(Task data)

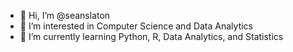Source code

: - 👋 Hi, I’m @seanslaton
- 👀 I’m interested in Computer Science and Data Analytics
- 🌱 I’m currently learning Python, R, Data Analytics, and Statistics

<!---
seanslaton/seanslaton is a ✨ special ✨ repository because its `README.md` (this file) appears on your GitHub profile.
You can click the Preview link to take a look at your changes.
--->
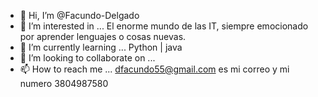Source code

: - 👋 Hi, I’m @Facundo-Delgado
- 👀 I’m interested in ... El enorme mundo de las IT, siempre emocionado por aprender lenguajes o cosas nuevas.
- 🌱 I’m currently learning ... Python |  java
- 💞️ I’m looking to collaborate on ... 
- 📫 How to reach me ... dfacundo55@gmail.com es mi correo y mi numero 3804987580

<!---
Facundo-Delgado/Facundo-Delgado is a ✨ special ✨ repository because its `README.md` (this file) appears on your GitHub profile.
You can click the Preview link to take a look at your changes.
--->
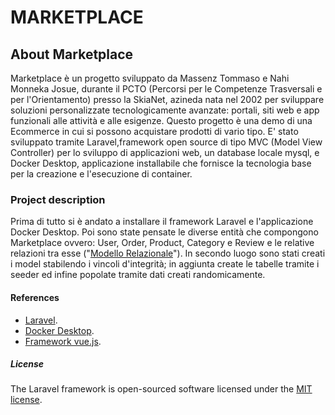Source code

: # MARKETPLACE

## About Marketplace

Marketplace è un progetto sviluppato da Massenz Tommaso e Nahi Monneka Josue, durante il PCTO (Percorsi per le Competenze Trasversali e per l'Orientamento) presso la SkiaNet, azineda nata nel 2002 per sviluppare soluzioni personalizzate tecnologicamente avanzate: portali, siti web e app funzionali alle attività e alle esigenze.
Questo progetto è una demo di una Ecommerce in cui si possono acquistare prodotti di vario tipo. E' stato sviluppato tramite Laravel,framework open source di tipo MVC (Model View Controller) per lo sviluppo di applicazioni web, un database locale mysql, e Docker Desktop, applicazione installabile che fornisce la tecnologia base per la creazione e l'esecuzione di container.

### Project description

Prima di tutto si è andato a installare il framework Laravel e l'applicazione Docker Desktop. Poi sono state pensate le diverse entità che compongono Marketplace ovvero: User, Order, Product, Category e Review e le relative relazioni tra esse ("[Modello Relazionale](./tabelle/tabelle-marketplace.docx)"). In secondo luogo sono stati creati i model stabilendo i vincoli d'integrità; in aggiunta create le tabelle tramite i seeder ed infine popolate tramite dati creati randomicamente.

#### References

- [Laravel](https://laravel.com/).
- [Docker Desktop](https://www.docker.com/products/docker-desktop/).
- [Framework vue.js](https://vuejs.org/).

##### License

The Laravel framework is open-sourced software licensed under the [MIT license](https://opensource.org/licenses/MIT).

(End Task data)

Problem details: Set out nothing but the lines from the line with "- 🌱 I’m currently learning ..." through the end of the material, reproduced exactly, both ends included, pictures omitted.

Response box:
- 🌱 I’m currently learning ... Python |  java
- 💞️ I’m looking to collaborate on ... 
- 📫 How to reach me ... dfacundo55@gmail.com es mi correo y mi numero 3804987580

<!---
Facundo-Delgado/Facundo-Delgado is a ✨ special ✨ repository because its `README.md` (this file) appears on your GitHub profile.
You can click the Preview link to take a look at your changes.
--->
Source code

: # MARKETPLACE

## About Marketplace

Marketplace è un progetto sviluppato da Massenz Tommaso e Nahi Monneka Josue, durante il PCTO (Percorsi per le Competenze Trasversali e per l'Orientamento) presso la SkiaNet, azineda nata nel 2002 per sviluppare soluzioni personalizzate tecnologicamente avanzate: portali, siti web e app funzionali alle attività e alle esigenze.
Questo progetto è una demo di una Ecommerce in cui si possono acquistare prodotti di vario tipo. E' stato sviluppato tramite Laravel,framework open source di tipo MVC (Model View Controller) per lo sviluppo di applicazioni web, un database locale mysql, e Docker Desktop, applicazione installabile che fornisce la tecnologia base per la creazione e l'esecuzione di container.

### Project description

Prima di tutto si è andato a installare il framework Laravel e l'applicazione Docker Desktop. Poi sono state pensate le diverse entità che compongono Marketplace ovvero: User, Order, Product, Category e Review e le relative relazioni tra esse ("[Modello Relazionale](./tabelle/tabelle-marketplace.docx)"). In secondo luogo sono stati creati i model stabilendo i vincoli d'integrità; in aggiunta create le tabelle tramite i seeder ed infine popolate tramite dati creati randomicamente.

#### References

- [Laravel](https://laravel.com/).
- [Docker Desktop](https://www.docker.com/products/docker-desktop/).
- [Framework vue.js](https://vuejs.org/).

##### License

The Laravel framework is open-sourced software licensed under the [MIT license](https://opensource.org/licenses/MIT).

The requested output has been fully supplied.